→ Work item
Work out how many lines below hold the string "effects" and state only that figure.

Segment Open

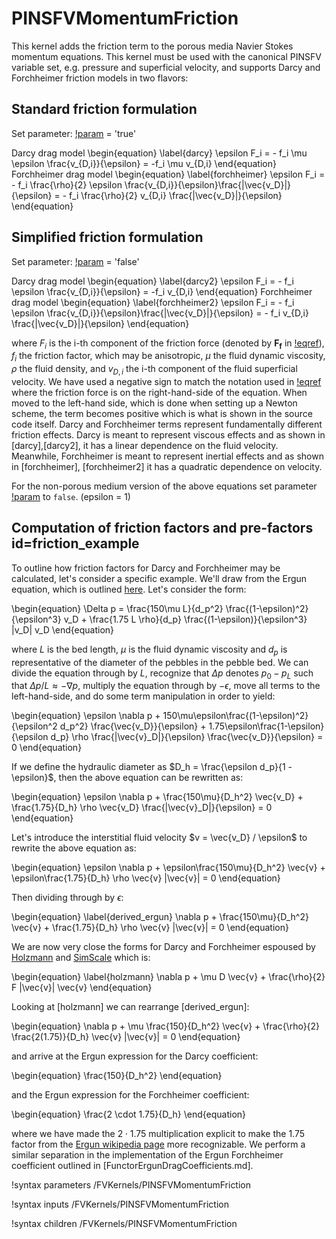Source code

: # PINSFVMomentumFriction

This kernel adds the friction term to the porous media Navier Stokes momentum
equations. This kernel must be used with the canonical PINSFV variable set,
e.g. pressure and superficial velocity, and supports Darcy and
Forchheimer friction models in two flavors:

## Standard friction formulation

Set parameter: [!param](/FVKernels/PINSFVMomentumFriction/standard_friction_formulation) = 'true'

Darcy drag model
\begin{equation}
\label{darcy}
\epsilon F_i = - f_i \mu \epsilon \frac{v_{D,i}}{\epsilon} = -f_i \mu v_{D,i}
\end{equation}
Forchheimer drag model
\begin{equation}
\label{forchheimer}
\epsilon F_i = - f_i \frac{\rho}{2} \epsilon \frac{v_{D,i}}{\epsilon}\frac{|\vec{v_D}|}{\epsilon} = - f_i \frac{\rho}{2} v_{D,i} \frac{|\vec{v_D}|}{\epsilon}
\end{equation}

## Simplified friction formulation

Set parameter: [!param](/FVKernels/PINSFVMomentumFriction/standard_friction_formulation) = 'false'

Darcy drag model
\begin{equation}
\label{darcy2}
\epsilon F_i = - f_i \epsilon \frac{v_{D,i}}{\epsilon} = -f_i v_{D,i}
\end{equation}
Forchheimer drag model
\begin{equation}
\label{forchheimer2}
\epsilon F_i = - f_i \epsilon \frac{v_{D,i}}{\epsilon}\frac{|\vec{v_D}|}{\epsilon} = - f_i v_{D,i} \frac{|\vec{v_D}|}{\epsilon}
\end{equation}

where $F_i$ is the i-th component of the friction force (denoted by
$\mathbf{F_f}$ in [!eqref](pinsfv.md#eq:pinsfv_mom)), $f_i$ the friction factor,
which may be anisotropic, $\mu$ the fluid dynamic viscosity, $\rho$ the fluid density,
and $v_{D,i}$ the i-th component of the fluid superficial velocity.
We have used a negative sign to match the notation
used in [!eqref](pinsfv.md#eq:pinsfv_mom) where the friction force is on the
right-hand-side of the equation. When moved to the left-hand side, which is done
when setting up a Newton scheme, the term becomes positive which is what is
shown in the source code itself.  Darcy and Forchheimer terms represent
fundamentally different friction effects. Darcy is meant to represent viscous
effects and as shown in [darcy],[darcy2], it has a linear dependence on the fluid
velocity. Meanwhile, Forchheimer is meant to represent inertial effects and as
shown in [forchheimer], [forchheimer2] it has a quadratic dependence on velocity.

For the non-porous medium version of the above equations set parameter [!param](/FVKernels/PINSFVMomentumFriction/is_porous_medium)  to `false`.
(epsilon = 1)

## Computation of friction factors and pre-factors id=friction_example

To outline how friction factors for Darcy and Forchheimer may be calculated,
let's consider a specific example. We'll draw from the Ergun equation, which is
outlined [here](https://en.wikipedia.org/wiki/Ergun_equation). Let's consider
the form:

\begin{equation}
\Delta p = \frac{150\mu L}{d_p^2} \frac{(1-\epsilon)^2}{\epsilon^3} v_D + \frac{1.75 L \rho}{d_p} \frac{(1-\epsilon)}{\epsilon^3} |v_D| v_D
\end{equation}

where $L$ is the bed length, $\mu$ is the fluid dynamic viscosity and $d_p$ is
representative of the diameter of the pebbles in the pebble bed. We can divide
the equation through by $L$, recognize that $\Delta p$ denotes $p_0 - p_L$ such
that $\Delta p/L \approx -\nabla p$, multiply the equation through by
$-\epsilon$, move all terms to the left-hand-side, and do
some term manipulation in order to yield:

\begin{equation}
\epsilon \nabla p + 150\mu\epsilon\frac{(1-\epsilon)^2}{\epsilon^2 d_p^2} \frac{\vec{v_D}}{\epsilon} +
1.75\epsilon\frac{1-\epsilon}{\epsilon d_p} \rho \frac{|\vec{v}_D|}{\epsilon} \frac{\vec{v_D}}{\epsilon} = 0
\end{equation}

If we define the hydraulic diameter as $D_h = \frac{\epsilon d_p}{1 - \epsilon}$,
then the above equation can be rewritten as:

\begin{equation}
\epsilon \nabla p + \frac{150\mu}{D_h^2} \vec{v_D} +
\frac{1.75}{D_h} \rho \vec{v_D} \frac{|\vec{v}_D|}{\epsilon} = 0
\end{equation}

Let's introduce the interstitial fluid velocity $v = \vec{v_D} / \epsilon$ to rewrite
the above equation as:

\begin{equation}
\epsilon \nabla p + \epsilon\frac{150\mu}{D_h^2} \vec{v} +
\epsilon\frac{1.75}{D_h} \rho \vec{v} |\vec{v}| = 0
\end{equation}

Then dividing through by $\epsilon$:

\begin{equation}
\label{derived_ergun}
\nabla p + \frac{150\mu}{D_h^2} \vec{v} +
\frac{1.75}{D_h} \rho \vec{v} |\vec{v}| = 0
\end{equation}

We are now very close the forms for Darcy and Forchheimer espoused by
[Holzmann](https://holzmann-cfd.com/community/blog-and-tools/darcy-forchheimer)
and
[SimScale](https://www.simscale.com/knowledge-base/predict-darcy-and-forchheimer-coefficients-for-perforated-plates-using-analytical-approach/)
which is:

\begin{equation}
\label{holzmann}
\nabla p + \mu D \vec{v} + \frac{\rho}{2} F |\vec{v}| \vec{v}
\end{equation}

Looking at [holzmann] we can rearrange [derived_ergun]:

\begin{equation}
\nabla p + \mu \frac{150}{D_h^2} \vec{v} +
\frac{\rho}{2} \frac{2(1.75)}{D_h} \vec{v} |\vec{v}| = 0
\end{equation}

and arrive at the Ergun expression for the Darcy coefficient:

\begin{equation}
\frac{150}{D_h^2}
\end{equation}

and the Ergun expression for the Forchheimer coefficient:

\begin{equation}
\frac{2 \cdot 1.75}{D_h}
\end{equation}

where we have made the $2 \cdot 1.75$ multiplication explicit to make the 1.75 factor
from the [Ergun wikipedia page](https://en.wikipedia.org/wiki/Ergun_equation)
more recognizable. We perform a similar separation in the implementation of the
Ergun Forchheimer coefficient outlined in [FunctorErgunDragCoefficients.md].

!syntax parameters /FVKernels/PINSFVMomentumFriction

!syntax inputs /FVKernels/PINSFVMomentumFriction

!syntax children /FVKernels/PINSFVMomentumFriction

Segment Closed
Segment Open

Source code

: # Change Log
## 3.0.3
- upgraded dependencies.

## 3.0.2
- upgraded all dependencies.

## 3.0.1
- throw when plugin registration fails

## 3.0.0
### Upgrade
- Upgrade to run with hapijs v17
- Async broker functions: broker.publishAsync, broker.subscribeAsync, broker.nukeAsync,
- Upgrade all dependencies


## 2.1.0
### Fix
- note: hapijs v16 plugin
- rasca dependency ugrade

Segment Closed
Segment Open

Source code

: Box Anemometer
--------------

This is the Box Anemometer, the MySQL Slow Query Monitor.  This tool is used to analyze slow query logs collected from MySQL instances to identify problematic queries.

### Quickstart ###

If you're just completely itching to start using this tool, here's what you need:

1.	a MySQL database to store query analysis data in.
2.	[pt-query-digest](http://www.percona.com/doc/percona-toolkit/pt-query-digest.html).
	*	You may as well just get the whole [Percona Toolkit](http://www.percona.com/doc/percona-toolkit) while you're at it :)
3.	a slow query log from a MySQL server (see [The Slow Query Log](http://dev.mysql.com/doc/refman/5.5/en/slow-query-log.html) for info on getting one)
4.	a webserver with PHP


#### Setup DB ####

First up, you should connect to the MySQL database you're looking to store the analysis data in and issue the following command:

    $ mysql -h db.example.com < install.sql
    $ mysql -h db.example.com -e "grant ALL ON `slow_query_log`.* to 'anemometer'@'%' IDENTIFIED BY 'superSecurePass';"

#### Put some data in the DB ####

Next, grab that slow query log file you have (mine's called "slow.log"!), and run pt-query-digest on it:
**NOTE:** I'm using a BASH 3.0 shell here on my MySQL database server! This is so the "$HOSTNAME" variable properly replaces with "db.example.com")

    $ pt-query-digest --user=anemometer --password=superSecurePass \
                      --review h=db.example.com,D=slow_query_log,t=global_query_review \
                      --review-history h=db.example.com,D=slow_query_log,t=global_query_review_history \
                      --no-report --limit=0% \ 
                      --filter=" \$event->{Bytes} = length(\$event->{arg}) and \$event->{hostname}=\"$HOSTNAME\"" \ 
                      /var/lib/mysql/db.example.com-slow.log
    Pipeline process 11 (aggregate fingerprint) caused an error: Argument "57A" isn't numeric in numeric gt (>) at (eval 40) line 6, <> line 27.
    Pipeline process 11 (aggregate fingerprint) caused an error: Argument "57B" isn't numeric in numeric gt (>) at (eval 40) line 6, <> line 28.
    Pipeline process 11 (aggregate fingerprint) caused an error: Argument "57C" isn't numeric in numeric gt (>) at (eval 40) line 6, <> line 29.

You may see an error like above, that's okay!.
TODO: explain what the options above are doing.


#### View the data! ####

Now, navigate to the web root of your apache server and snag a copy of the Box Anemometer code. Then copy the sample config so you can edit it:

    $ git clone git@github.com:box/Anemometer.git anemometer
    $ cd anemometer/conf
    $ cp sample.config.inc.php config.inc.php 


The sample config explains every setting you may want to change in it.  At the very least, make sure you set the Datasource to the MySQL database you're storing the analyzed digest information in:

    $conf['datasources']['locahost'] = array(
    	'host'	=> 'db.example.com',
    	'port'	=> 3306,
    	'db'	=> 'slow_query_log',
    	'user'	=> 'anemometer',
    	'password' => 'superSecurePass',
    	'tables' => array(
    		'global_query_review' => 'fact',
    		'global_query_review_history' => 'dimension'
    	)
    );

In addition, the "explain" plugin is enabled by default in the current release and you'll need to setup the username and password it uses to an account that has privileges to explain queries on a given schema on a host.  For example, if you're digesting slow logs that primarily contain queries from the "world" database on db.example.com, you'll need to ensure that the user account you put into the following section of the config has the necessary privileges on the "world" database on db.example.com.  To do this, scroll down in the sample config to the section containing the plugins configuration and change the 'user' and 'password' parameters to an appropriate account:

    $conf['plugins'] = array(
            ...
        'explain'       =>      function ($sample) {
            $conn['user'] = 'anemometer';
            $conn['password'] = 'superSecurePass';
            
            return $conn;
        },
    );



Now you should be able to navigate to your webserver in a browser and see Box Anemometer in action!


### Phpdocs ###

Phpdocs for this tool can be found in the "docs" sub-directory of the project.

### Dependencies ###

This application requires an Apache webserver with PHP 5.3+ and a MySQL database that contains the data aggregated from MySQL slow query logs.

Segment Closed

→ Final answer
3